The biggest reason for what seems like universal optimism about this team has been the recent power surge from left-fielder Justin Upton. After a terribly disappointing first four months of the season, which finally got him benched for a few games, Upton is hitting .339 (19-56), with eight home runs and four doubles and 21 RBIs in his past 15 games.


Of those eight homers, five have put Detroit ahead and three stood as game-winners – like Monday’s 11th-inning three-run blast to clinch a 5-3 win. Prior to his benching, Upton had three hits in 50 at-bats.


One more example of what a difference a year makes: Last September at this time, Brad Ausmus was a dead man walking. Everyone in baseball expected him to be fire. And then he wasn’t.


Now, remarkably, he’s among the leading candidates for Manager of the Year. If the Tigers end up in the playoffs, he’ll probably win it. And he’ll deserve it. In the midst of an epidemic of devastating injuries to key players, Ausmus kept his team in contention with smoke, mirrors and rookie pitchers in the starting rotation – three of them to replace three veteran starters lost to injury.


While the out-of-town scoreboard becomes more interesting this time of year, the Tigers can feel good knowing they hold the keys to their own fortunes. They have seven games remaining with Cleveland, including four at home in the final week of the season. And their final three games of the season series with Baltimore begins Friday at Comerica Park, which could help them put the Orioles in their rear-view mirror in the wildcard race.


It’s hard not to get a bit excited about the Tigers’ post-season chances.


The Lions? Not so much, but I’m not nearly as pessimistic as the odds makers who peg the Lions to be a 100-1 shot to win the Super Bowl. Only Cleveland (200-1) and San Francisco (150-1) are worse.


Green Bay is the overwhelming favorite to win the NFC North again, with Minnesota expected to be breathing down the neck of the Packers. At least until quarterback Teddy Bridgewater went down with a season-ending injury, forcing the Vikings to spend a No. 1 draft pick to acquire Sam Bradford.


Detroit and Chicago are expected to bring up the rear, and not necessarily in that order. But without Bridgewater, the Vikings aren’t nearly as likely to make the playoffs as a lot of prognosticators suggest – so the division race behind Green Bay could get real interesting.


Most people expect the Lions to slide backward primarily because of the loss of receiver Calvin Johnson, one of the game’s most dangerous offensive players, who retired. But that also could be the very reason to expect them to lurch forward a bit – if a young offensive line can keep quarterback Matt Stafford off his back.


An offense without Johnson will be forced to diversify, making it more difficult to contain. And the Lions defense, with a line as dangerous as any team in the league, should keep them in a lot of games.


The Lions completely overhauled their front office, now led by Executive Vice President and General Manager Bob Quinn, who came over from the New England Patriots. Pundits already are predicting that after another playoff-less season, Detroit will turn over the coaching staff. One name that has already surfaced: Patriots offensive coordinator Matt Patrica.

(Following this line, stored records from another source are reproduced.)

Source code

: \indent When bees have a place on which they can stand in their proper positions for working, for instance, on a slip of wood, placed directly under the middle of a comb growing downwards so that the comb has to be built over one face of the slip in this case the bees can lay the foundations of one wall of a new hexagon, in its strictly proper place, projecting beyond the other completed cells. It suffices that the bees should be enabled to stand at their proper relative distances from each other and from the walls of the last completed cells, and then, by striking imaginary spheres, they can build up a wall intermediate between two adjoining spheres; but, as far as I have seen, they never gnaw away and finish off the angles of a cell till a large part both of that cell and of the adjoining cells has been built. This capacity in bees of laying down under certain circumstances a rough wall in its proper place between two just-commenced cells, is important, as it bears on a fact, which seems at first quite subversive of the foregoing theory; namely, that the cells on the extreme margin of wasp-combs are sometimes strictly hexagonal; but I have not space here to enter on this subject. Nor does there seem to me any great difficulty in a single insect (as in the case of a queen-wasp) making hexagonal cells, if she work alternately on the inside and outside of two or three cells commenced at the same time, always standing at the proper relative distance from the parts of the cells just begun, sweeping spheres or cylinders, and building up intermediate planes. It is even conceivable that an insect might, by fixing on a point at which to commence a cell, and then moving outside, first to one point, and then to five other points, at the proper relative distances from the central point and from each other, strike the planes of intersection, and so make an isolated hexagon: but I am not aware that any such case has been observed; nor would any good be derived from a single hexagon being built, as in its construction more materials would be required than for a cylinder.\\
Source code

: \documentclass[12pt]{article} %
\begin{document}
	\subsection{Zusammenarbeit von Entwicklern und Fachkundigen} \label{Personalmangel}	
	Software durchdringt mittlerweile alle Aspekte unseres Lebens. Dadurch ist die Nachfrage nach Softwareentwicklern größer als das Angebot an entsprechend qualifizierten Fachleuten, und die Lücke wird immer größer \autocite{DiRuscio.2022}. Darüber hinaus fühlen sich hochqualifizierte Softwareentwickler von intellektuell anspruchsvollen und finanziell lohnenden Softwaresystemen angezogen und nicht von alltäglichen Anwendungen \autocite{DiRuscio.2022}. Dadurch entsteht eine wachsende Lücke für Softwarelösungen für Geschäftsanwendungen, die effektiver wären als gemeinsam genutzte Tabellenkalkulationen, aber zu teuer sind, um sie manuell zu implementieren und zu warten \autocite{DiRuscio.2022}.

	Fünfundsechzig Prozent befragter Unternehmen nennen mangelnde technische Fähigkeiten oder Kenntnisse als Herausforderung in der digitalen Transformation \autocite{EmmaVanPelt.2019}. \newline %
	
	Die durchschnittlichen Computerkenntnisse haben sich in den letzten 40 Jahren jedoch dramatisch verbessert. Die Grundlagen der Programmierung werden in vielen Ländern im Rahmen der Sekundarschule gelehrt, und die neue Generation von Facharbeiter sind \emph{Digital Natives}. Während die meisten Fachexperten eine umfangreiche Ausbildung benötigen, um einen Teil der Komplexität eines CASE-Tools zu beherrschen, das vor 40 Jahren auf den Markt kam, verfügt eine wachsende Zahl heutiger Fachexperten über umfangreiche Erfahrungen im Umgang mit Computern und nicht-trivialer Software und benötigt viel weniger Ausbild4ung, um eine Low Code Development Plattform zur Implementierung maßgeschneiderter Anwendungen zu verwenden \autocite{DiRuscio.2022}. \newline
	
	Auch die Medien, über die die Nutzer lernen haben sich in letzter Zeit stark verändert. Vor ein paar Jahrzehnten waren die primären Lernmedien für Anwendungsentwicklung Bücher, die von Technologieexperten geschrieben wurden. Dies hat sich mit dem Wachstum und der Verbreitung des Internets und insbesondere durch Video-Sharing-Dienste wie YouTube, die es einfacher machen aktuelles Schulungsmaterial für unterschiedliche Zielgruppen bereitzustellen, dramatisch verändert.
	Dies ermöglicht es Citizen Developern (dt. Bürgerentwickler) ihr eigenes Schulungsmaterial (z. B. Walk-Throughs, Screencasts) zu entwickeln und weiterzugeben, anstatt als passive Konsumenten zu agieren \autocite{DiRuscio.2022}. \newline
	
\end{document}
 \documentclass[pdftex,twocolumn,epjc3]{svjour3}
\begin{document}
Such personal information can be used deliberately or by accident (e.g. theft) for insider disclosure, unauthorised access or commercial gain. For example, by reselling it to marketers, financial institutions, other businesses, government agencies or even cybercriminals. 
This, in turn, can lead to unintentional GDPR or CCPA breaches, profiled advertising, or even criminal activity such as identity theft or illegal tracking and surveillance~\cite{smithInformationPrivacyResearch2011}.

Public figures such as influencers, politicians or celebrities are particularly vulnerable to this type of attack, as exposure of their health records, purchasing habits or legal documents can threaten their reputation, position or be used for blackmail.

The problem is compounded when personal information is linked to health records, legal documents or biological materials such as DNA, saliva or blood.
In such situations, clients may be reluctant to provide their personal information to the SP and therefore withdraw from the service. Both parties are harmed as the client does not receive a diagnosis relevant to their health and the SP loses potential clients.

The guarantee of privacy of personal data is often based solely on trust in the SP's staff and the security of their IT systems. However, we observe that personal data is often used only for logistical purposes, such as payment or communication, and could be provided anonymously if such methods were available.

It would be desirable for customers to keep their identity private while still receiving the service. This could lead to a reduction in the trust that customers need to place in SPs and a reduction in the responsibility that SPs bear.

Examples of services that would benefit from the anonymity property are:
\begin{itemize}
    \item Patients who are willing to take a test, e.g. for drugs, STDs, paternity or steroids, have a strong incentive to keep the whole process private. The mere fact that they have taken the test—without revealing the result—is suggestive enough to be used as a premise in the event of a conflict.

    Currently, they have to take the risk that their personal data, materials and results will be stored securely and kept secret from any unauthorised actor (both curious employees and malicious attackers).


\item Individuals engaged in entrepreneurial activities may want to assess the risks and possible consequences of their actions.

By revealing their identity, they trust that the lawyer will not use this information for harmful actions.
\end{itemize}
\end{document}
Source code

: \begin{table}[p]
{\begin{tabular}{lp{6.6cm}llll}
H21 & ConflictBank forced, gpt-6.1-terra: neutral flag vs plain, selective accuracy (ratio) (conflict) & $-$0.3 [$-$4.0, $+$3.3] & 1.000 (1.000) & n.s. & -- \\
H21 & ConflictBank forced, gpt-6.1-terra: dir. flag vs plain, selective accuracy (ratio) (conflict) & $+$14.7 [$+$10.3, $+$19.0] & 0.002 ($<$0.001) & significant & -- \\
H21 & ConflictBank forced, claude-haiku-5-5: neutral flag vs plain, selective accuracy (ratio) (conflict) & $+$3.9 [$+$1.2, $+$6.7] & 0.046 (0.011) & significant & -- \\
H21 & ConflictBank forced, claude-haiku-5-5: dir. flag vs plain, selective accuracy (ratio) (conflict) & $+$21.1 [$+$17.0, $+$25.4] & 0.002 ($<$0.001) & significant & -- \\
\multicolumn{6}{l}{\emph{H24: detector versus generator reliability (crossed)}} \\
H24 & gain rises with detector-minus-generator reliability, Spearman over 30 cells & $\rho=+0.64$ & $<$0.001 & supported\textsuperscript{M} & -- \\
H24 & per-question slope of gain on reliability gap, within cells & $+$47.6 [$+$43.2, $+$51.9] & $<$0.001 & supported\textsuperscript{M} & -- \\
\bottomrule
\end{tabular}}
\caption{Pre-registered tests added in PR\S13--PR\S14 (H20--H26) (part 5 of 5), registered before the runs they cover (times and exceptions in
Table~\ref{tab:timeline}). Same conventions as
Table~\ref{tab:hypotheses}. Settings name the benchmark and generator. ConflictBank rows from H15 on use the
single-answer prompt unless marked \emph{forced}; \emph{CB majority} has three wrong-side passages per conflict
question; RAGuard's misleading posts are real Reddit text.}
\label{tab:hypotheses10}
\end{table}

That hardly seems fair to talk about before the Lions have played a down this season. They open the season Sunday when they visit Indianapolis – no easy assignment.


But I’ll go out on sturdy limb and predict the Lions, as the Tigers have all season, will at least keep things interesting heading into the final weeks of the season. An 8-8 finish is not unreasonable, and with the right break here or there, they could be in the playoff conversation at 9-7.


Considering where they both started, qualifying for a playoff berth is a lot to ask. But the Tigers, with a compete-level as high as we’ve seen it in years – have given the Lions a lovely blueprint for success.